A good example of my belief in magic can be characterized by my relationship with electricity. I sit here with my headphones on; listening to music while I write this with no clear idea of what makes this possible. I can speak with great confidence about power plants and generators but, it’s all a front. I do not know what actually happens when I plug my little MP3 player into my computer to “charge” its battery. I take it on faith that after a given period of time the little meter shaped liked a battery will be full and that when I flip the “on” switch it will play music. Magic. And don’t even get me started on how sound can be digitized, recorded, etc. As far as I’m concerned, my MP3 player is a magic box that has forty-eight bands and a symphony orchestra shrunk down to microscopic size contained within it. Or do I mean nanoscopic? I am sure that at some point in my life I was presented with a cogent explanation of how electricity works – probably while watching School House Rock. Nevertheless, all the details about electrons and conductors have been smelted down by my furnace of a brain into one big lump of magic.

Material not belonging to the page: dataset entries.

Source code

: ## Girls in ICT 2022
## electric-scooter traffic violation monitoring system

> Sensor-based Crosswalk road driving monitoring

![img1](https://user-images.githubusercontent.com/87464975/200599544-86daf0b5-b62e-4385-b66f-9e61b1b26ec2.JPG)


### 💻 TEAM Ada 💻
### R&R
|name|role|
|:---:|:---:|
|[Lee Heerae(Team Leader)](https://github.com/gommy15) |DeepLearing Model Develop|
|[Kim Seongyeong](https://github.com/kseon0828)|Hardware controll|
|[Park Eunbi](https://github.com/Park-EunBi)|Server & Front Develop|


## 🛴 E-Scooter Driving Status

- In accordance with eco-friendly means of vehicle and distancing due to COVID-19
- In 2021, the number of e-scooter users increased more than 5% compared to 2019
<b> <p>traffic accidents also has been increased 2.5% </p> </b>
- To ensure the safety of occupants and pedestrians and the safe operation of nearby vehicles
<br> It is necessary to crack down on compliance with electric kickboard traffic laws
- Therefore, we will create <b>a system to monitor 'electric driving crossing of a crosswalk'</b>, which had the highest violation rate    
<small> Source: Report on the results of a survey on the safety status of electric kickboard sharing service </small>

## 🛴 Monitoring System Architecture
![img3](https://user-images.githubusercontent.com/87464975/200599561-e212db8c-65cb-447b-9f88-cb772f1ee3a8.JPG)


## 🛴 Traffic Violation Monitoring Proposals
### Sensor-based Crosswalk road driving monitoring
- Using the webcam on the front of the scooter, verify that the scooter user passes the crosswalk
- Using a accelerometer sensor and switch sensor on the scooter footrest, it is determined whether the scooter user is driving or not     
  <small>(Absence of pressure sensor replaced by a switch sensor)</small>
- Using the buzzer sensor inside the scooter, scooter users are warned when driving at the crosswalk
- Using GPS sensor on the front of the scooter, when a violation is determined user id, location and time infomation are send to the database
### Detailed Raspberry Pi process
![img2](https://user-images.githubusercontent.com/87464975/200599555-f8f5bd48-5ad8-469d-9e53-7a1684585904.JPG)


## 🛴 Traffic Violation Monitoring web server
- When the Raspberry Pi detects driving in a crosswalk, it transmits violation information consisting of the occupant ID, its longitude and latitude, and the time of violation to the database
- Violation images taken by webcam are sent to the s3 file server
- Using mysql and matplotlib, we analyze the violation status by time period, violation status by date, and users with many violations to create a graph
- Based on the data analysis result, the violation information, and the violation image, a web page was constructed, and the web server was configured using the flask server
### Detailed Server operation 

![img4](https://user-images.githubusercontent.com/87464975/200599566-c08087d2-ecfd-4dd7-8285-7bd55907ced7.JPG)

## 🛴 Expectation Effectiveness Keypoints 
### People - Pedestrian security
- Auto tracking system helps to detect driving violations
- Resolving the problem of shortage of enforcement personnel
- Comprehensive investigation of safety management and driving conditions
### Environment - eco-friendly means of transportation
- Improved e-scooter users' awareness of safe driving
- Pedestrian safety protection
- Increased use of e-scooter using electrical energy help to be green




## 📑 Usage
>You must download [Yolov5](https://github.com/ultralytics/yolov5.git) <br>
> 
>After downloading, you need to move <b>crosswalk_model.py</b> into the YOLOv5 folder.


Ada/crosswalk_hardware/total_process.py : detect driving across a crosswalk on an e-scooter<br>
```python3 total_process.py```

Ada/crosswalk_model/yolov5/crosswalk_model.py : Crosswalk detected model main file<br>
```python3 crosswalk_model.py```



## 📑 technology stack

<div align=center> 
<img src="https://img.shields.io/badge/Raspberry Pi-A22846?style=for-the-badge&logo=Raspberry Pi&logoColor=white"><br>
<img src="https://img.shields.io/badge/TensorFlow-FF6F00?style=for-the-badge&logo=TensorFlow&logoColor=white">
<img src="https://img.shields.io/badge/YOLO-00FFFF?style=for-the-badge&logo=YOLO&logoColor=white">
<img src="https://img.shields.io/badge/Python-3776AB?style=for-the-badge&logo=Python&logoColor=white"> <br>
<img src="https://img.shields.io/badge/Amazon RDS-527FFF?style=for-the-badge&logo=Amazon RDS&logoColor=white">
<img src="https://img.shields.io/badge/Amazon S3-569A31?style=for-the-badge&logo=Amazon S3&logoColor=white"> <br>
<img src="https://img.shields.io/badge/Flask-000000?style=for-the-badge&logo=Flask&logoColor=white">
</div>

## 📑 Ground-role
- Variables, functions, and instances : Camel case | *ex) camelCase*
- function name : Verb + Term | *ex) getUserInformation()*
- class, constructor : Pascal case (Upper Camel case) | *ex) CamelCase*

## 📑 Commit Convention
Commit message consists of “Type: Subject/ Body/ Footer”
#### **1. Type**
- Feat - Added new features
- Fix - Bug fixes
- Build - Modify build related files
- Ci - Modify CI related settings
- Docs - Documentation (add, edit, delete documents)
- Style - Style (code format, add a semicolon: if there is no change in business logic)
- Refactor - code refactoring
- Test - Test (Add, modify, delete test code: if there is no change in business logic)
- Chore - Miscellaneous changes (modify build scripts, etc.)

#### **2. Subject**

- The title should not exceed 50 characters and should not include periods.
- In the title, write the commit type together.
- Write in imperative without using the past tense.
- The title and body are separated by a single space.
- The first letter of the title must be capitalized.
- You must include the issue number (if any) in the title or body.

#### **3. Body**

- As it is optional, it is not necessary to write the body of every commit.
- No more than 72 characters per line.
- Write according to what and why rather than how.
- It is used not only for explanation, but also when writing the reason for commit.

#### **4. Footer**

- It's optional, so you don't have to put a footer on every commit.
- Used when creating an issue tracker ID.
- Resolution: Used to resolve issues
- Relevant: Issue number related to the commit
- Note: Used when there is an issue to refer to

If I were to try and explain to a child how the body turns food into energy and more person parts, the results would be laughable at best. I would probably start strong enough by describing how stomach acids break down the food we eat but I cannot in anyway explain how the body then goes about extracting anything from the resulting soup – let alone transferring it to my cells and toe nails. To me, the only way that a slice of veggie deluxe pizza becomes brand new cells for my friend, Liver, is unmitigated magic. I know about as much about the process as I know about how that damn rabbit ended up in Mystical Marvin’s top hat.
And now, on to the Magical World of Computers! I remember my class in junior high where it took the full hour to type commands into the system to make an outline of a sailboat that I could have drawn in twenty seconds with a crayon. But, in a way, that made sense to me. I had to tell the system where to place each individual pixel on the screen to form the pathetic sailboat. I could assume that all the operating systems we use daily that I find so convenient are a result of someone writing lots and lots of sailboat type commands. My mind boggles at the very idea. What makes it possible for me to use a program to draw my same sailboat via pointing and clicking is, clearly, magic. We can now store vast amounts of information on microchips that look like the base materials for really exciting, avant-garde art jewelry. It’s not binary, my friends. It’s magic. The internet? Wi-Fi? Cloud drives? Magic flowing through wires and flying through the air. I have friends who could sit down with me and patiently explain every detail of how our new information age functions in ways both educational and entertaining. But, after the magic show was over I would still be wondering how he crammed all those doves up his sleeve.
I have to reach a place where I accept and embrace how I really see the world. The magical sun rises every morning and sends down its magical rays to warm the earth and magically feed the plants. Plants which are magically turned into parts of animals which we magically turn into parts of humans (unless you’re a vegetarian which means you skip the magic animal step). The humans then perform tremendous feats of magic as they magically stick to the surface of the earth. I, magically, give up.
I find it makes life incredibly easier to write Chemistry off as magic.